• **What you need to do**
Please take the lines from the one holding "(h) (1) The" through the one holding "Council[, cochairs].for the" in the data below and copy them exactly.

• **Dataset extract**
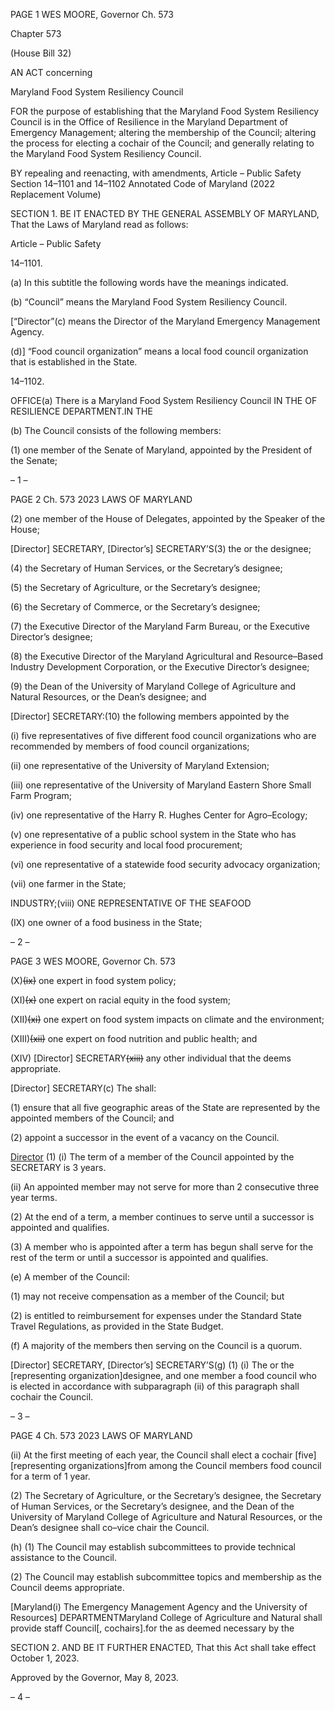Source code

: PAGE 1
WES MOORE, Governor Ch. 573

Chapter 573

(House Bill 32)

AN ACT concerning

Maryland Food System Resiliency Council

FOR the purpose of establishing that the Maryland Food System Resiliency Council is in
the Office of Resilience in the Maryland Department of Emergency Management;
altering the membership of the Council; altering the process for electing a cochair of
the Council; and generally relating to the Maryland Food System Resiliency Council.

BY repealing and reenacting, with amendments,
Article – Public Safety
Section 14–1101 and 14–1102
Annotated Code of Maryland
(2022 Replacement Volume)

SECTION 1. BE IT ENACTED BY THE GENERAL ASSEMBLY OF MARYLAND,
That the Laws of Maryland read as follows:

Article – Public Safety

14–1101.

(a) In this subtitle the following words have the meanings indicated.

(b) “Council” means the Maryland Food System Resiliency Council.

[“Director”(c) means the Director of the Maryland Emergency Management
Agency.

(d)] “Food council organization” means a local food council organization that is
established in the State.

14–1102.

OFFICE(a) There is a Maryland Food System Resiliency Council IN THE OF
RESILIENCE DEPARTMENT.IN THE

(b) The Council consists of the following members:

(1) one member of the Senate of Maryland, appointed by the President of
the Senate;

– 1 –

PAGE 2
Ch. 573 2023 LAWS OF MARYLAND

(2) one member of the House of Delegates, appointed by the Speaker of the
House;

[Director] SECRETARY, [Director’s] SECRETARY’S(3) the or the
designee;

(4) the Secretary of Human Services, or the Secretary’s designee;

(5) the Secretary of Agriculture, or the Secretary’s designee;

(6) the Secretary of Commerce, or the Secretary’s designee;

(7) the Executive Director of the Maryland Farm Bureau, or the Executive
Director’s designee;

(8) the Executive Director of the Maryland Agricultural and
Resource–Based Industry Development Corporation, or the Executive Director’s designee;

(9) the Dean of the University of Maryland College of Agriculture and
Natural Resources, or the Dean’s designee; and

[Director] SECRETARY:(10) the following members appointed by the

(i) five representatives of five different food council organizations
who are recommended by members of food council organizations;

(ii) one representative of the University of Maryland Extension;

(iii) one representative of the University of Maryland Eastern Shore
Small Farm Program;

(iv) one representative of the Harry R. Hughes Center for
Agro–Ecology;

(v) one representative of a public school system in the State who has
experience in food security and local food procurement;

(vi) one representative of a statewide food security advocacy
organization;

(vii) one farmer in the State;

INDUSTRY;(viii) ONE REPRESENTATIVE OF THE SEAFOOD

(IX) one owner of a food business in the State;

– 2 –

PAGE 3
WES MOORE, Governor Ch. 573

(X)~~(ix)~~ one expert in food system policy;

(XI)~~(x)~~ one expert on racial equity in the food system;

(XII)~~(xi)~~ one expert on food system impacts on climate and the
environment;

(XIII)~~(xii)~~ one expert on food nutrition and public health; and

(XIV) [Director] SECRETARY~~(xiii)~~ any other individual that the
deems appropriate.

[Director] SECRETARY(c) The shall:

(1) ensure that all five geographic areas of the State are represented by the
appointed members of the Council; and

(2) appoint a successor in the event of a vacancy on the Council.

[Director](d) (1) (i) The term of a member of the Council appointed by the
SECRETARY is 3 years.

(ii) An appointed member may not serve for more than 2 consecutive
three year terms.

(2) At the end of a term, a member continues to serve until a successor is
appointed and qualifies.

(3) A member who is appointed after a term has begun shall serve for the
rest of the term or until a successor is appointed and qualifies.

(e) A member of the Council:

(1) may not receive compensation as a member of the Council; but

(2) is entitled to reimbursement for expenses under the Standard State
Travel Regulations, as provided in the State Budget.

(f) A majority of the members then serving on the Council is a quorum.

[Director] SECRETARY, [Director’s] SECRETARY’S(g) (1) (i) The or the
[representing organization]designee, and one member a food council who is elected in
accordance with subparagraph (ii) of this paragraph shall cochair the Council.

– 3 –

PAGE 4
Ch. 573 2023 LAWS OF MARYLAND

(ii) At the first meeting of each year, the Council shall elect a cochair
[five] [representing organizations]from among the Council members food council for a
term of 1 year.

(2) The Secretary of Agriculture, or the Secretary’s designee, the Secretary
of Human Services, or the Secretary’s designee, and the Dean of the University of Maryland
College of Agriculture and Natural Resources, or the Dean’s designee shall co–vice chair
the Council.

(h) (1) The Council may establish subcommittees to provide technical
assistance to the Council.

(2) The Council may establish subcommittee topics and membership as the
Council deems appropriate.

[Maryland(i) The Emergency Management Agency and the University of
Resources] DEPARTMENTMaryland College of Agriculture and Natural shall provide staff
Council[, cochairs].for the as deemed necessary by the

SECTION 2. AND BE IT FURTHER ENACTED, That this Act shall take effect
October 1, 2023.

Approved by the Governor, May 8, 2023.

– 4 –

• **Result**
(h) (1) The Council may establish subcommittees to provide technical
assistance to the Council.

(2) The Council may establish subcommittee topics and membership as the
Council deems appropriate.

[Maryland(i) The Emergency Management Agency and the University of
Resources] DEPARTMENTMaryland College of Agriculture and Natural shall provide staff
Council[, cochairs].for the as deemed necessary by the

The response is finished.